Saved entries:
_____

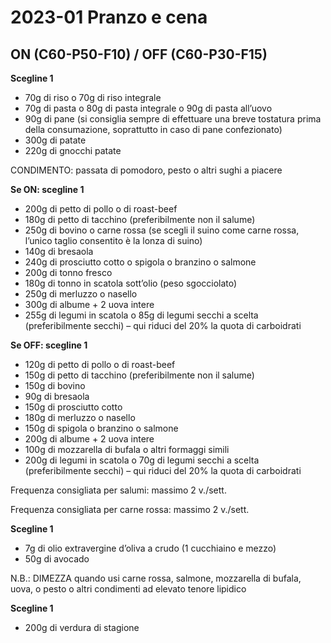 # 2023-01 Pranzo e cena

## ON (C60-P50-F10) / OFF (C60-P30-F15)

**Scegline 1**

- 70g di riso o 70g di riso integrale
- 70g di pasta o 80g di pasta integrale o 90g di pasta all’uovo
- 90g di pane (si consiglia sempre di effettuare una breve tostatura prima della consumazione, soprattutto in caso di pane confezionato)
- 300g di patate
- 220g di gnocchi patate

CONDIMENTO: passata di pomodoro, pesto o altri sughi a piacere

**Se ON: scegline 1**

- 200g di petto di pollo o di roast-beef
- 180g di petto di tacchino (preferibilmente non il salume)
- 250g di bovino o carne rossa (se scegli il suino come carne rossa, l’unico taglio consentito è la lonza di suino)
- 140g di bresaola
- 240g di prosciutto cotto o spigola o branzino o salmone
- 200g di tonno fresco
- 180g di tonno in scatola sott’olio (peso sgocciolato)
- 250g di merluzzo o nasello
- 300g di albume + 2 uova intere
- 255g di legumi in scatola o 85g di legumi secchi a scelta (preferibilmente secchi) – qui riduci del 20% la quota di carboidrati

**Se OFF: scegline 1**

- 120g di petto di pollo o di roast-beef
- 150g di petto di tacchino (preferibilmente non il salume)
- 150g di bovino
- 90g di bresaola
- 150g di prosciutto cotto
- 180g di merluzzo o nasello
- 150g di spigola o branzino o salmone
- 200g di albume + 2 uova intere
- 100g di mozzarella di bufala o altri formaggi simili
- 200g di legumi in scatola o 70g di legumi secchi a scelta (preferibilmente secchi) – qui riduci del 20% la quota di carboidrati

Frequenza consigliata per salumi: massimo 2 v./sett.

Frequenza consigliata per carne rossa: massimo 2 v./sett.

**Scegline 1**

- 7g di olio extravergine d’oliva a crudo (1 cucchiaino e mezzo)
- 50g di avocado

N.B.: DIMEZZA quando usi carne rossa, salmone, mozzarella di bufala, uova, o pesto o altri condimenti ad elevato tenore lipidico

**Scegline 1**

- 200g di verdura di stagione
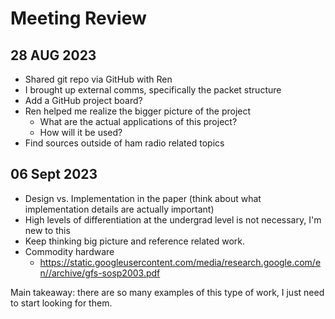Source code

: # Meeting Review

## 28 AUG 2023
- Shared git repo via GitHub with Ren
- I brought up external comms, specifically the packet structure
- Add a GitHub project board?
- Ren helped me realize the bigger picture of the project
  - What are the actual applications of this project?
  - How will it be used?
- Find sources outside of ham radio related topics

## 06 Sept 2023
- Design vs. Implementation in the paper (think about what implementation details are actually important)
- High levels of differentiation at the undergrad level is not necessary, I'm new to this
- Keep thinking big picture and reference related work.
- Commodity hardware
  - https://static.googleusercontent.com/media/research.google.com/en//archive/gfs-sosp2003.pdf

Main takeaway: there are so many examples of this type of work, I just need to start looking for them.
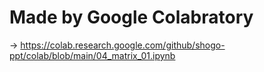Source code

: # Made by Google Colabratory

-> https://colab.research.google.com/github/shogo-ppt/colab/blob/main/04_matrix_01.ipynb
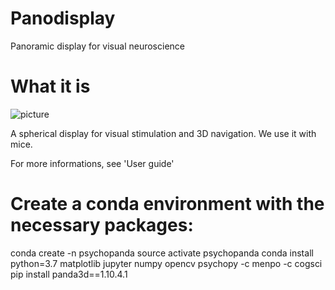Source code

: # Panodisplay
Panoramic display for visual neuroscience

# What it is

![picture](https://github.com/aphilip442/Panodisplay/blob/master/panodisplay.png)

A spherical display for visual stimulation and 3D navigation. We use it with mice.

For more informations, see 'User guide'

# Create a conda environment with the necessary packages:

conda create -n psychopanda
source activate psychopanda
conda install python=3.7 matplotlib jupyter numpy opencv psychopy -c menpo -c cogsci
pip install panda3d==1.10.4.1
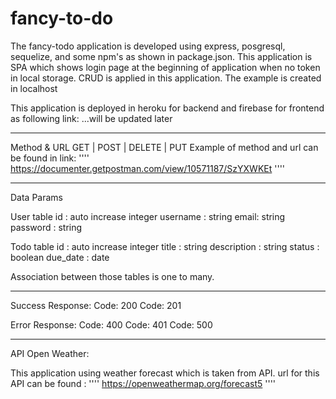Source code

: # fancy-to-do

The fancy-todo application is developed using express, posgresql, sequelize, and some npm's as shown in package.json.
This application is SPA which shows login page at the beginning of application when no token in local storage.
CRUD is applied in this application.
The example is created in localhost

This application is deployed in heroku for backend and firebase for frontend as following link:
...will be updated later

------------
Method & URL 
GET | POST | DELETE | PUT
Example of method and url can be found in link: 
''''
https://documenter.getpostman.com/view/10571187/SzYXWKEt
''''


-----------
Data Params

User table
id : auto increase integer
username : string
email: string
password : string


Todo table
id : auto increase integer
title : string
description : string
status : boolean
due_date : date

Association between those tables is one to many.

-----------
Success Response:
Code: 200 
Code: 201 

Error Response:
Code: 400
Code: 401
Code: 500

----------

API Open Weather:

This application using weather forecast which is taken from API.
url for this API can be found :
''''
https://openweathermap.org/forecast5
''''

_____

| EXERCISE DIRECTIONS |
Give all the lines above again, character for character, without pictures.

| OUTPUT FOR THIS TASK |
 # 2023-01 Pranzo e cena

## ON (C60-P50-F10) / OFF (C60-P30-F15)

**Scegline 1**

- 70g di riso o 70g di riso integrale
- 70g di pasta o 80g di pasta integrale o 90g di pasta all’uovo
- 90g di pane (si consiglia sempre di effettuare una breve tostatura prima della consumazione, soprattutto in caso di pane confezionato)
- 300g di patate
- 220g di gnocchi patate

CONDIMENTO: passata di pomodoro, pesto o altri sughi a piacere

**Se ON: scegline 1**

- 200g di petto di pollo o di roast-beef
- 180g di petto di tacchino (preferibilmente non il salume)
- 250g di bovino o carne rossa (se scegli il suino come carne rossa, l’unico taglio consentito è la lonza di suino)
- 140g di bresaola
- 240g di prosciutto cotto o spigola o branzino o salmone
- 200g di tonno fresco
- 180g di tonno in scatola sott’olio (peso sgocciolato)
- 250g di merluzzo o nasello
- 300g di albume + 2 uova intere
- 255g di legumi in scatola o 85g di legumi secchi a scelta (preferibilmente secchi) – qui riduci del 20% la quota di carboidrati

**Se OFF: scegline 1**

- 120g di petto di pollo o di roast-beef
- 150g di petto di tacchino (preferibilmente non il salume)
- 150g di bovino
- 90g di bresaola
- 150g di prosciutto cotto
- 180g di merluzzo o nasello
- 150g di spigola o branzino o salmone
- 200g di albume + 2 uova intere
- 100g di mozzarella di bufala o altri formaggi simili
- 200g di legumi in scatola o 70g di legumi secchi a scelta (preferibilmente secchi) – qui riduci del 20% la quota di carboidrati

Frequenza consigliata per salumi: massimo 2 v./sett.

Frequenza consigliata per carne rossa: massimo 2 v./sett.

**Scegline 1**

- 7g di olio extravergine d’oliva a crudo (1 cucchiaino e mezzo)
- 50g di avocado

N.B.: DIMEZZA quando usi carne rossa, salmone, mozzarella di bufala, uova, o pesto o altri condimenti ad elevato tenore lipidico

**Scegline 1**

- 200g di verdura di stagione
Source code

: # Meeting Review

## 28 AUG 2023
- Shared git repo via GitHub with Ren
- I brought up external comms, specifically the packet structure
- Add a GitHub project board?
- Ren helped me realize the bigger picture of the project
  - What are the actual applications of this project?
  - How will it be used?
- Find sources outside of ham radio related topics

## 06 Sept 2023
- Design vs. Implementation in the paper (think about what implementation details are actually important)
- High levels of differentiation at the undergrad level is not necessary, I'm new to this
- Keep thinking big picture and reference related work.
- Commodity hardware
  - https://static.googleusercontent.com/media/research.google.com/en//archive/gfs-sosp2003.pdf

Main takeaway: there are so many examples of this type of work, I just need to start looking for them.
Source code

: # Made by Google Colabratory

-> https://colab.research.google.com/github/shogo-ppt/colab/blob/main/04_matrix_01.ipynb
Source code

: # Panodisplay
Panoramic display for visual neuroscience

# What it is

![picture](https://github.com/aphilip442/Panodisplay/blob/master/panodisplay.png)

A spherical display for visual stimulation and 3D navigation. We use it with mice.

For more informations, see 'User guide'

# Create a conda environment with the necessary packages:

conda create -n psychopanda
source activate psychopanda
conda install python=3.7 matplotlib jupyter numpy opencv psychopy -c menpo -c cogsci
pip install panda3d==1.10.4.1
Source code

: # fancy-to-do

The fancy-todo application is developed using express, posgresql, sequelize, and some npm's as shown in package.json.
This application is SPA which shows login page at the beginning of application when no token in local storage.
CRUD is applied in this application.
The example is created in localhost

This application is deployed in heroku for backend and firebase for frontend as following link:
...will be updated later

------------
Method & URL 
GET | POST | DELETE | PUT
Example of method and url can be found in link: 
''''
https://documenter.getpostman.com/view/10571187/SzYXWKEt
''''


-----------
Data Params

User table
id : auto increase integer
username : string
email: string
password : string


Todo table
id : auto increase integer
title : string
description : string
status : boolean
due_date : date

Association between those tables is one to many.

-----------
Success Response:
Code: 200 
Code: 201 

Error Response:
Code: 400
Code: 401
Code: 500

----------

API Open Weather:

This application using weather forecast which is taken from API.
url for this API can be found :
''''
https://openweathermap.org/forecast5
''''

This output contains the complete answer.